Medicamentos como a tadalafila, originalmente indicados para tratar disfunção erétil, estão sendo usados de forma recreativa e indiscriminada por jovens brasileiros, o que preocupa especialistas da área de urologia. Segundo a Sociedade Brasileira de Urologia (SBU), esse uso pode levar à dependência psicológica, criando a falsa crença de que o bom desempenho sexual só é possível com o auxílio do remédio[3][4].
As vendas da tadalafila no Brasil dispararam nas últimas décadas: de 3,2 milhões de unidades em 2015, atingiram 74,9 milhões de caixas em 2025, um aumento de mais de 20 vezes em 10 anos[4]. Esse crescimento ocorre mesmo sem um aumento proporcional nos diagnósticos de disfunção erétil, indicando que muitos usuários não têm necessidade clínica do medicamento[2][4].
Apesar de ser considerado seguro sob orientação médica, o uso sem prescrição pode desencadear efeitos adversos comuns, como dor de cabeça, rubor facial, congestão nasal, dores musculares (especialmente na região lombar) e desconfortos gastrointestinais[2][3]. Em casos mais graves, há relatos de priapismo (ereção prolongada por mais de quatro horas), alterações visuais e auditivas, queda importante da pressão arterial, taquicardia e, em situações extremas, infarto, AVC e morte súbita[2][3].
O risco se amplifica quando a tadalafila é combinada com outras substâncias. A mistura com álcool pode potencializar o efeito hipotensor, causando tontura, queda de pressão e aceleração dos batimentos cardíacos[1]. A combinação com energéticos, estimulantes, anabolizantes ou drogas recreativas torna os efeitos imprevisíveis e perigosos[1][2]. Pacientes que usam nitratos para doenças cardíacas também podem ter quedas perigosas de pressão ao associar o medicamento com esses remédios[1][2].

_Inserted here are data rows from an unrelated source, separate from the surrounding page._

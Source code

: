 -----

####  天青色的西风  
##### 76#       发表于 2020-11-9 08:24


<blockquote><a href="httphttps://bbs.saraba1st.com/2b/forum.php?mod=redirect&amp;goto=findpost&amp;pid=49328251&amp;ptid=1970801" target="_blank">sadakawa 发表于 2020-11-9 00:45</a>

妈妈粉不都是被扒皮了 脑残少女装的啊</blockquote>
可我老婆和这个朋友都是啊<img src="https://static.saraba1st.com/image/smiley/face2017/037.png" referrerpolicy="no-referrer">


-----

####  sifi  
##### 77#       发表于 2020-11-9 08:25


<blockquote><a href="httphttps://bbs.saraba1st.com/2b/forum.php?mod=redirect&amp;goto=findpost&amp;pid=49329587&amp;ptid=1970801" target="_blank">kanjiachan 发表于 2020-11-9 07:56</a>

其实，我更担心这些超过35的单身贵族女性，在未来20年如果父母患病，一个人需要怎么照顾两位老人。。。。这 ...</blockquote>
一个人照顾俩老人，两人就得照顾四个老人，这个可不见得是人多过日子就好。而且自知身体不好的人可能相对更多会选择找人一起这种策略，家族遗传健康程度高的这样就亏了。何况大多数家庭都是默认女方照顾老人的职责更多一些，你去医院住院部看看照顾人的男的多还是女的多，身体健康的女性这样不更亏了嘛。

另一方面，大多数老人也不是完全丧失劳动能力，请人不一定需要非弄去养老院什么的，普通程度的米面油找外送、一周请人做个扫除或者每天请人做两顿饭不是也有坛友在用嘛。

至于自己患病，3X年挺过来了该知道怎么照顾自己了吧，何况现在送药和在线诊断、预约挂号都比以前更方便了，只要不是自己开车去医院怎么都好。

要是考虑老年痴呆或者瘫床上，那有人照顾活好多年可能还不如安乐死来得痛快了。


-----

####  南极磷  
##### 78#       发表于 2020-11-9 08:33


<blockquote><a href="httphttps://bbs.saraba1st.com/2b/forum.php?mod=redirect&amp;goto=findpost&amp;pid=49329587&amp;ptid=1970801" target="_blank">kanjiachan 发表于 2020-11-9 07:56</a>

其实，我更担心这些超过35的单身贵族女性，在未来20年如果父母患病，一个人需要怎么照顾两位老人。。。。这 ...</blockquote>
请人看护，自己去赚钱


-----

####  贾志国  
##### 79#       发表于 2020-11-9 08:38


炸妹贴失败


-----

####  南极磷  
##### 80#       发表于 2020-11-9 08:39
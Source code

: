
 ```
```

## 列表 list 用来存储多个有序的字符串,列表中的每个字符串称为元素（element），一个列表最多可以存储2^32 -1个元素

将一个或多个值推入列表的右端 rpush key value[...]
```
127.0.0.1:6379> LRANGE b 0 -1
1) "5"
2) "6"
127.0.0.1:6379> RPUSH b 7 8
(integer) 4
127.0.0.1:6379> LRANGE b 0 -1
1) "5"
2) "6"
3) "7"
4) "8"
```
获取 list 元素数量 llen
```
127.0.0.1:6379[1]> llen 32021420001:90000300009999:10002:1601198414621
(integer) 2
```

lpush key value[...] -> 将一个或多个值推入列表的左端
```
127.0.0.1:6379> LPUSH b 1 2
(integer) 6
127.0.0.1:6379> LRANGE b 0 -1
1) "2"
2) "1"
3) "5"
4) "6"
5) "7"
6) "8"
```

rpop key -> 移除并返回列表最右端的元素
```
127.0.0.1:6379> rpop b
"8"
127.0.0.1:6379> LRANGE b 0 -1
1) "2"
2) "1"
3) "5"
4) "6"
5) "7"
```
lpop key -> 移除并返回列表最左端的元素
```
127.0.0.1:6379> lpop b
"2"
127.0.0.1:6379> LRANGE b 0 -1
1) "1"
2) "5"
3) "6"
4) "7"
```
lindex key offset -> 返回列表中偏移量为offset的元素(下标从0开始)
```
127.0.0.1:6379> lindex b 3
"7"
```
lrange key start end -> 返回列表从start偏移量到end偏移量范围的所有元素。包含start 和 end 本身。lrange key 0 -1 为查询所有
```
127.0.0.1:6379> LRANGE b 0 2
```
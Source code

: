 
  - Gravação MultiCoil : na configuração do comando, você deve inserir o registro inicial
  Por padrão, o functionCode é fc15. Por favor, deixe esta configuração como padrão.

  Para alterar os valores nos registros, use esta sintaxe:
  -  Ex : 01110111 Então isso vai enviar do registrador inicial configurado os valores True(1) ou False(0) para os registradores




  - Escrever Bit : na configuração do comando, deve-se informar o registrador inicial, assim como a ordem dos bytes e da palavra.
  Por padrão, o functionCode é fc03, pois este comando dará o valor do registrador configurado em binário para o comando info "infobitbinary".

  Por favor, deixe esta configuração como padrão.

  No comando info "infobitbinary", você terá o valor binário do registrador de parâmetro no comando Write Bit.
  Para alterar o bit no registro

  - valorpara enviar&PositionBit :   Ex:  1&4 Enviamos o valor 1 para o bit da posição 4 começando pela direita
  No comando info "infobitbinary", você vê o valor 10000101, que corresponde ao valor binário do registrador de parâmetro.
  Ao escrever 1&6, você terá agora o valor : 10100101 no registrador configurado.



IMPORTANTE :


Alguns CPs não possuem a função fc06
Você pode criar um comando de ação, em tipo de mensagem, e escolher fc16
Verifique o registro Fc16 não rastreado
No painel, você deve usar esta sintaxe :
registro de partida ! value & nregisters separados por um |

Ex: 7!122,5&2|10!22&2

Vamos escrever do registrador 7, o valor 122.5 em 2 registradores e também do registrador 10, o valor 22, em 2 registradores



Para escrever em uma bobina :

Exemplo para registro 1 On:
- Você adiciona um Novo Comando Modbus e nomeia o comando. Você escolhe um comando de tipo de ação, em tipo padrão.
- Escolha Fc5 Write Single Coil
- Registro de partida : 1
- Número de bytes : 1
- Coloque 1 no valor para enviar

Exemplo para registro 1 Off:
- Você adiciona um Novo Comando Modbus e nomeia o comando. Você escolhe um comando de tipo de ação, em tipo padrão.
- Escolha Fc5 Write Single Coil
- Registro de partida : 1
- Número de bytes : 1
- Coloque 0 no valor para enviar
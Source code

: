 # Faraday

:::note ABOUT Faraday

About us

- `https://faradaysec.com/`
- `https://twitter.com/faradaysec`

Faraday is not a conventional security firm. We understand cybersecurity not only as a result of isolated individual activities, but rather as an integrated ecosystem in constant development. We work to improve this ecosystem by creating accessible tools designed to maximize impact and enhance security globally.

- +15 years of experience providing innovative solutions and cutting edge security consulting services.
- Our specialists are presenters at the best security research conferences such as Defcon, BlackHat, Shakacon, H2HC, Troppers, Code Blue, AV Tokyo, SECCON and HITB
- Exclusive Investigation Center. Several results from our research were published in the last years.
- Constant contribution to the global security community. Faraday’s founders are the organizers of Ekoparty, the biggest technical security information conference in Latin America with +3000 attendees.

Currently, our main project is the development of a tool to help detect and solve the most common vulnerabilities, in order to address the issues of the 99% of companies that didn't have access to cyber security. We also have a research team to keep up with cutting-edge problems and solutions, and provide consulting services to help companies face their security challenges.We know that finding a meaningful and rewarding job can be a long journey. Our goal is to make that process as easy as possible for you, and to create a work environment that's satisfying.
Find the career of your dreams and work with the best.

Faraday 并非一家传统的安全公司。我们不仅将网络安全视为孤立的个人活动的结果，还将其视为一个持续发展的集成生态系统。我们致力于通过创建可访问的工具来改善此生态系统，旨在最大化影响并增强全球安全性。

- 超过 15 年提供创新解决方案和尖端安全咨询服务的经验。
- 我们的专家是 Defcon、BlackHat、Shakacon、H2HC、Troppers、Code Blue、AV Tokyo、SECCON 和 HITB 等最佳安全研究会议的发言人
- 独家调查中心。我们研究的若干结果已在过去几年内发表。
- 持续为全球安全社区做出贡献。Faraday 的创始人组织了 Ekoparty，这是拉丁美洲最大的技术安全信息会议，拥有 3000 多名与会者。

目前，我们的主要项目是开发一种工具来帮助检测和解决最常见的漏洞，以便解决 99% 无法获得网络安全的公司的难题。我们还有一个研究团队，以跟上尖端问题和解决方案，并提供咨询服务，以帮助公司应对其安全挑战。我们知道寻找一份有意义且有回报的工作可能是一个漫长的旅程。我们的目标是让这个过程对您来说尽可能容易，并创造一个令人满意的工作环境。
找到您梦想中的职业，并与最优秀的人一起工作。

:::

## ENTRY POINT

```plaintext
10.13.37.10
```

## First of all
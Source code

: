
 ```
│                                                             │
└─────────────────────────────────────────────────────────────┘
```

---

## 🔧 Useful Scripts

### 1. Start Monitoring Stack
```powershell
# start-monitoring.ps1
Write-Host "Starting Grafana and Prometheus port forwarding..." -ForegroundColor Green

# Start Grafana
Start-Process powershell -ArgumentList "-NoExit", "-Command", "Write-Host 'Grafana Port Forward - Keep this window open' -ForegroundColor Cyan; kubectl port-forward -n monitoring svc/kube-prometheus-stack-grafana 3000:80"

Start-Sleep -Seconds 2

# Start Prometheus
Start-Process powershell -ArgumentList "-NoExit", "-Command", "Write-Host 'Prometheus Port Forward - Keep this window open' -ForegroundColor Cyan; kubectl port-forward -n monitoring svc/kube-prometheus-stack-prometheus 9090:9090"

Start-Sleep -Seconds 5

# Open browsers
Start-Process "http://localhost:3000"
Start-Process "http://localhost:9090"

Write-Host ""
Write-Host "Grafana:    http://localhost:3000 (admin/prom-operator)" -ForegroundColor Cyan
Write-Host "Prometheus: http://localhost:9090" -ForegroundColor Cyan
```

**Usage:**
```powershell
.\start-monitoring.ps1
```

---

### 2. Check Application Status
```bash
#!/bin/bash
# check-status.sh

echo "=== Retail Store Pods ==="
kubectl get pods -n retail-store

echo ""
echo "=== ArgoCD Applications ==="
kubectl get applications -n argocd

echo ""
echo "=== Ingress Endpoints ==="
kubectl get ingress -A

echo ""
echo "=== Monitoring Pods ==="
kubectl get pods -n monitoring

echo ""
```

Especialistas reforçam que não há evidências científicas de que a tadalafila melhore o desempenho sexual ou físico em homens saudáveis, nem que aumente o tamanho do pênis ou a sensação de "pump" muscular[2][4]. O uso por mulheres é considerado off label e deve ser evitado sem avaliação médica[1]. A principal orientação dos médicos é nunca utilizar qualquer medicação sem prescrição de um especialista, pois o uso indevido pode mascarar inseguranças naturais e gerar um ciclo de ansiedade e dependência emocional[3][4].